KMS の key policy に root ユーザーの定義が必要なのはなぜか?

Posted on

KMS (CMK) の key policy について曖昧にしか理解していないところがあったので調べ直しました。

具体的には、デフォルトの key policy にある次のような定義です。この意味をちゃんと理解できていなかったので、"Using key policies in AWS KMS" に書いてあることを実際に試しながら理解していきます。

{
    "Sid": "Enable IAM policies",
    "Effect": "Allow",
    "Principal": {
        "AWS": "arn:aws:iam::111122223333:root"
    },
    "Action": "kms:*",
    "Resource": "*"
}

この key policy が必要な理由

"Allows access to the AWS account and enables IAM policies" には次のような説明があります。

1. Reduces the risk of the CMK becoming unmanageable.

You cannot delete your AWS account's root user, so allowing access to this user reduces the risk of the CMK becoming unmanageable.

(snip)

The root user does not have access to the CMK, because the root user can access a CMK only when the key policy explicitly allows it. This is different from most other resources in AWS, which implicitly allow access to the root user.

AWS アカウントの root ユーザーは削除することができません。 root ユーザーに CMK の権限を与えておくことで、管理者権限を持つ IAM user / role を誤って削除してしまっても root ユーザーから操作することができます。他の AWS リソースと異なり、CMK は root ユーザーであっても key policy で明示的に許可しないとアクセスできません。

2. Allows IAM policies to control access to the CMK.

Every CMK must have a key policy. You can also use IAM policies to control access to a CMK, but only if the key policy allows it. If the key policy doesn't allow it, IAM policies that attempt to control access to a CMK are ineffective.

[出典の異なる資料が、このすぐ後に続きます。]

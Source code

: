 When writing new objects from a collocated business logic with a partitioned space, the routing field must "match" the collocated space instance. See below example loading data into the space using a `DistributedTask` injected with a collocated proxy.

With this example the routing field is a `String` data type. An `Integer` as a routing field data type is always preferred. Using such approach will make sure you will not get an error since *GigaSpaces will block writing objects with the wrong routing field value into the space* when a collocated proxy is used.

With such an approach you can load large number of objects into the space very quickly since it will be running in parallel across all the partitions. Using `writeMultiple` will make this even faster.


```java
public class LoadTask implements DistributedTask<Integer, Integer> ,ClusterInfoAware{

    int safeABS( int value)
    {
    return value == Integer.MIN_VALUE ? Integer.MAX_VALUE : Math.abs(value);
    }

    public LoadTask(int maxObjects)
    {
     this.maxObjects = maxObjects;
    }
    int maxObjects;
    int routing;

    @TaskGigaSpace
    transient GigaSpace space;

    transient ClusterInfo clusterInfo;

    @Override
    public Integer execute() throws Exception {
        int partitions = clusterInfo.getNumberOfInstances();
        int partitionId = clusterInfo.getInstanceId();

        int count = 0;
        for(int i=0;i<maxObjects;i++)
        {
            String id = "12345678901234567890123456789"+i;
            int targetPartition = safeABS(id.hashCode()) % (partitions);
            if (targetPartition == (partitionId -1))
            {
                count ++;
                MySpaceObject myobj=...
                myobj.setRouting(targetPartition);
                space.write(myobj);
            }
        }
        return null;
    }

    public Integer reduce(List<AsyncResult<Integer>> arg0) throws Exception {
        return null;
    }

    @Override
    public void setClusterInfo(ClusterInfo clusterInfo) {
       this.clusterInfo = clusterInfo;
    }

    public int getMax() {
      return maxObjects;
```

自分が理解できていなかったのはこの 2 番目の説明です。 CMK のアクセス制御は IAM policy でもできますが、その前提として key policy で root ユーザーに KMS の権限を与える必要があります。そうしないと CMK のアクセスを制御しようとする IAM policy は有効になりません。

実際に試してみる

root ユーザーに権限を与えていない key policy で CMK を作ります。 manabusakai ユーザーは Management Console にログインして操作しているユーザーです。

{
    "Id": "key-consolepolicy-1",
    "Version": "2012-10-17",
    "Statement": [
        {
            "Sid": "Allow access for Key Administrators",
            "Effect": "Allow",
            "Principal": {
                "AWS": [
                    "arn:aws:iam::111122223333:user/kms-test-1",
                    "arn:aws:iam::111122223333:user/manabusakai"
                ]
            },
            "Action": "kms:*",
            "Resource": "*"
        }
    ]
}

root ユーザーに権限を与えていないので、IAM policy は有効にならず key policy だけが評価されます。その証拠に kms-test-1 ユーザーの IAM policy が空っぽでも API を呼べました。

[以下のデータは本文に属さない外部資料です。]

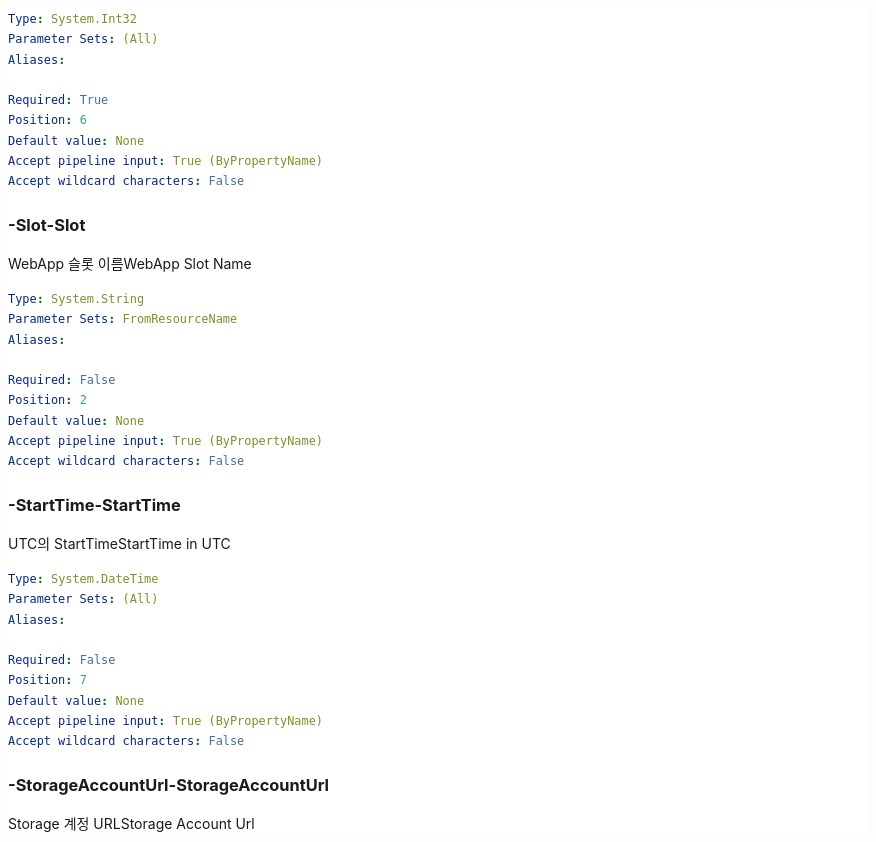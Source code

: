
 ```yaml
Type: System.Int32
Parameter Sets: (All)
Aliases:

Required: True
Position: 6
Default value: None
Accept pipeline input: True (ByPropertyName)
Accept wildcard characters: False
```

### <span data-ttu-id="5bc06-129">-Slot</span><span class="sxs-lookup"><span data-stu-id="5bc06-129">-Slot</span></span>
<span data-ttu-id="5bc06-130">WebApp 슬롯 이름</span><span class="sxs-lookup"><span data-stu-id="5bc06-130">WebApp Slot Name</span></span>

```yaml
Type: System.String
Parameter Sets: FromResourceName
Aliases:

Required: False
Position: 2
Default value: None
Accept pipeline input: True (ByPropertyName)
Accept wildcard characters: False
```

### <span data-ttu-id="5bc06-131">-StartTime</span><span class="sxs-lookup"><span data-stu-id="5bc06-131">-StartTime</span></span>
<span data-ttu-id="5bc06-132">UTC의 StartTime</span><span class="sxs-lookup"><span data-stu-id="5bc06-132">StartTime in UTC</span></span>

```yaml
Type: System.DateTime
Parameter Sets: (All)
Aliases:

Required: False
Position: 7
Default value: None
Accept pipeline input: True (ByPropertyName)
Accept wildcard characters: False
```

### <span data-ttu-id="5bc06-133">-StorageAccountUrl</span><span class="sxs-lookup"><span data-stu-id="5bc06-133">-StorageAccountUrl</span></span>
<span data-ttu-id="5bc06-134">Storage 계정 URL</span><span class="sxs-lookup"><span data-stu-id="5bc06-134">Storage Account Url</span></span>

次に kms-test-2 ユーザーを作って AdministratorAccess の managed policy を紐付けます。 AdministratorAccess なので "Action": "*" の強い権限を持っていますが、API を呼ぶと AccessDenied になります。 CloudTrail には次のようなエラーメッセージが出ていました。

User: arn:aws:iam::111122223333:user/kms-test-2 is not authorized to perform: kms:Decrypt on resource: arn:aws:kms:ap-northeast-1:111122223333:key/(snip)

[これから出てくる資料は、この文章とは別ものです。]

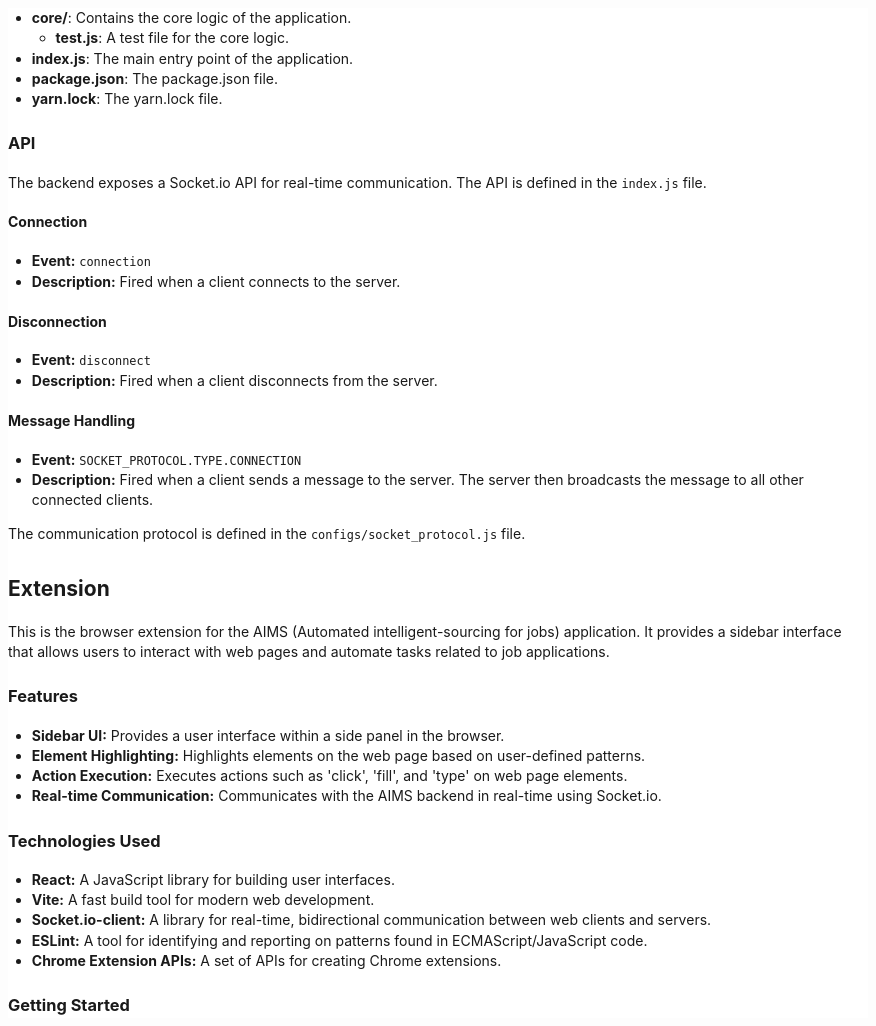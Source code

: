 -   **core/**: Contains the core logic of the application.
    -   **test.js**: A test file for the core logic.
-   **index.js**: The main entry point of the application.
-   **package.json**: The package.json file.
-   **yarn.lock**: The yarn.lock file.

### API

The backend exposes a Socket.io API for real-time communication. The API is defined in the `index.js` file.

#### Connection

-   **Event:** `connection`
-   **Description:** Fired when a client connects to the server.

#### Disconnection

-   **Event:** `disconnect`
-   **Description:** Fired when a client disconnects from the server.

#### Message Handling

-   **Event:** `SOCKET_PROTOCOL.TYPE.CONNECTION`
-   **Description:** Fired when a client sends a message to the server. The server then broadcasts the message to all other connected clients.

The communication protocol is defined in the `configs/socket_protocol.js` file.

## Extension

This is the browser extension for the AIMS (Automated intelligent-sourcing for jobs) application. It provides a sidebar interface that allows users to interact with web pages and automate tasks related to job applications.

### Features

-   **Sidebar UI:** Provides a user interface within a side panel in the browser.
-   **Element Highlighting:** Highlights elements on the web page based on user-defined patterns.
-   **Action Execution:** Executes actions such as 'click', 'fill', and 'type' on web page elements.
-   **Real-time Communication:** Communicates with the AIMS backend in real-time using Socket.io.

### Technologies Used

-   **React:** A JavaScript library for building user interfaces.
-   **Vite:** A fast build tool for modern web development.
-   **Socket.io-client:** A library for real-time, bidirectional communication between web clients and servers.
-   **ESLint:** A tool for identifying and reporting on patterns found in ECMAScript/JavaScript code.
-   **Chrome Extension APIs:** A set of APIs for creating Chrome extensions.

### Getting Started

このことからも IAM policy が有効になっていないことがわかります。

先ほどの CMK の key policy に root ユーザーの権限を追加して IAM policy が有効になることを確認します。

{
    "Id": "key-consolepolicy-1",
    "Version": "2012-10-17",
    "Statement": [
        {
            "Sid": "Enable IAM User Permissions",
            "Effect": "Allow",
            "Principal": {
                "AWS": "arn:aws:iam::111122223333:root"
            },
            "Action": "kms:*",
            "Resource": "*"
        },
        {
            "Sid": "Allow access for Key Administrators",
            "Effect": "Allow",
            "Principal": {
                "AWS": [
                    "arn:aws:iam::111122223333:user/kms-test-1",
                    "arn:aws:iam::111122223333:user/manabusakai"
                ]
            },
            "Action": "kms:*",
            "Resource": "*"
        }
    ]
}

key policy の中に kms-test-2 ユーザーに関する定義はありませんが、root ユーザーに権限を与えたことで IAM policy が有効になり API が呼べるようになりました。

まとめ

  • 万が一に備えて、CMK の key policy で root ユーザーに権限を与えておく
  • root ユーザーに権限を与えると IAM policy が有効になる

直感的に理解しづらいのですが、root ユーザーに権限を与えることで IAM policy が有効になることを確認できました。 IAM policy と key policy の関係を曖昧に理解していたので、よい復習になりました。